* EXERCISE *
Extract, from the listing that follows, each line containing the word "Magic".

-- RECORDS PROVIDED follows --

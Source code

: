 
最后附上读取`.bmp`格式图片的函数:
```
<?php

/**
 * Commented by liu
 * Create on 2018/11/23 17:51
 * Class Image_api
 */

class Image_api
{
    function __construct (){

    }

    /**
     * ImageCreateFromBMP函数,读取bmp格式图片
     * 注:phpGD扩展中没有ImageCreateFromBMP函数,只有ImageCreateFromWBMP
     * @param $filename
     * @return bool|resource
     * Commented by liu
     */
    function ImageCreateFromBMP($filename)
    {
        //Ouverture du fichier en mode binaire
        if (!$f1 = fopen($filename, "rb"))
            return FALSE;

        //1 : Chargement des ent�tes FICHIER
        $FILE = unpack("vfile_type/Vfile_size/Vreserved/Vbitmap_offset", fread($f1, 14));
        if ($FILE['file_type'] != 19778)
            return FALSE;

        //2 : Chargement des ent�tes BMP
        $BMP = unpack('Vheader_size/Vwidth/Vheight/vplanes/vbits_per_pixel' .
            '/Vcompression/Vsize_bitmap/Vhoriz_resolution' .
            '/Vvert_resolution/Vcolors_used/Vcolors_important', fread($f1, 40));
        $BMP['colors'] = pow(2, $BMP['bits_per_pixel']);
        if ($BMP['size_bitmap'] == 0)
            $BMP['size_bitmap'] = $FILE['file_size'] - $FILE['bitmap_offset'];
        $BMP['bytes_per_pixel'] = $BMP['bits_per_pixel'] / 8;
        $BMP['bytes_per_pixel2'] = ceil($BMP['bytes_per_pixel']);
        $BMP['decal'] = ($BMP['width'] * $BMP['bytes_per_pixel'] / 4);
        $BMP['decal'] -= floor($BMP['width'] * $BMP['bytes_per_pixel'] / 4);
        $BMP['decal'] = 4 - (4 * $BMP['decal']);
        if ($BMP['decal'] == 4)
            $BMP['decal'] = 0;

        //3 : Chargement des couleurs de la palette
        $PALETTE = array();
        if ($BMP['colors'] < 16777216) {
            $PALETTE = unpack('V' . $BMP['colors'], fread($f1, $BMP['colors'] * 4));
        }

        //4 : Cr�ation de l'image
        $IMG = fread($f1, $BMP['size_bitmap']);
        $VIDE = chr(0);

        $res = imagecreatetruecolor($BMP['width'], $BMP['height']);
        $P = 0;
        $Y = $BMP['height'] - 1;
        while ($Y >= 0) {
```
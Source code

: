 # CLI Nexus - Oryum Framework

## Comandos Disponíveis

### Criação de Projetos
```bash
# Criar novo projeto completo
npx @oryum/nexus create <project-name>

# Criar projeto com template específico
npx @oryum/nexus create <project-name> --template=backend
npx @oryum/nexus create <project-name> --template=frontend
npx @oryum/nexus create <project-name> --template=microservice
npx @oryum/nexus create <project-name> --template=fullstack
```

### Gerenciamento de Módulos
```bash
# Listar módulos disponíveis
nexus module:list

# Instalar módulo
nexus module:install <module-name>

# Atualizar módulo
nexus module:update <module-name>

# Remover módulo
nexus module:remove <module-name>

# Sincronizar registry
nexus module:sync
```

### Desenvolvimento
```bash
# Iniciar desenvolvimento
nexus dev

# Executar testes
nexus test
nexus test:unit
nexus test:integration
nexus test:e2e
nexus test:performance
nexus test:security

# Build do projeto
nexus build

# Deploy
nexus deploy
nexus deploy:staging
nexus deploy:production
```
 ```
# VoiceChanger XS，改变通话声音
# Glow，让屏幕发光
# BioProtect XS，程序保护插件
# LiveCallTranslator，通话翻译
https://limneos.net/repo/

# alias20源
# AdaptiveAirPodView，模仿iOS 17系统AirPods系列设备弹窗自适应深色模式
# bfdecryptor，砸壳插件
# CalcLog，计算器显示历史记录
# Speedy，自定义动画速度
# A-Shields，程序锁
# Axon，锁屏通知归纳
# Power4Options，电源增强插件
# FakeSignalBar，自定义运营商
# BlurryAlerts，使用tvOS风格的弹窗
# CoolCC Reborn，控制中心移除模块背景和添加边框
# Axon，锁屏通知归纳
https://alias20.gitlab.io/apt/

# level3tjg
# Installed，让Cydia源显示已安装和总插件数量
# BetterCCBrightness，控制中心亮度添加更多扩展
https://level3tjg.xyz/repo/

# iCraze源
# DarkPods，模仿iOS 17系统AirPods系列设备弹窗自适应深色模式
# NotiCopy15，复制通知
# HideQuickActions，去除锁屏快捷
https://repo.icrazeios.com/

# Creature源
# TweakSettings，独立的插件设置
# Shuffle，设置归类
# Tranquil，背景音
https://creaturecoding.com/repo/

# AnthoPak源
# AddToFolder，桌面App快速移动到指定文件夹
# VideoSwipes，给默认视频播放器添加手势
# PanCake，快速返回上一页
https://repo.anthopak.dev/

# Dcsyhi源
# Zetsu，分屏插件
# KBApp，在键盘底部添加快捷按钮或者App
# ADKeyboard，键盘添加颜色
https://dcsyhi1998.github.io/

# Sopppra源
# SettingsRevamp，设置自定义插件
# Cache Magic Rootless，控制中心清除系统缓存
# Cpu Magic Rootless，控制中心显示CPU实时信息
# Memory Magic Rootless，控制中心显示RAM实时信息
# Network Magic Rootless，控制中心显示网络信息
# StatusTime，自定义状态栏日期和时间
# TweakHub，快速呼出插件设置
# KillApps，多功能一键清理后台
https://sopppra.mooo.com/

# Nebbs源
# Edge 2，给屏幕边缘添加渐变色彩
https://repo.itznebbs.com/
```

-- RECORDS PROVIDED concluded --

* RESPONSE *
# Cache Magic Rootless，控制中心清除系统缓存
# Cpu Magic Rootless，控制中心显示CPU实时信息
# Memory Magic Rootless，控制中心显示RAM实时信息
# Network Magic Rootless，控制中心显示网络信息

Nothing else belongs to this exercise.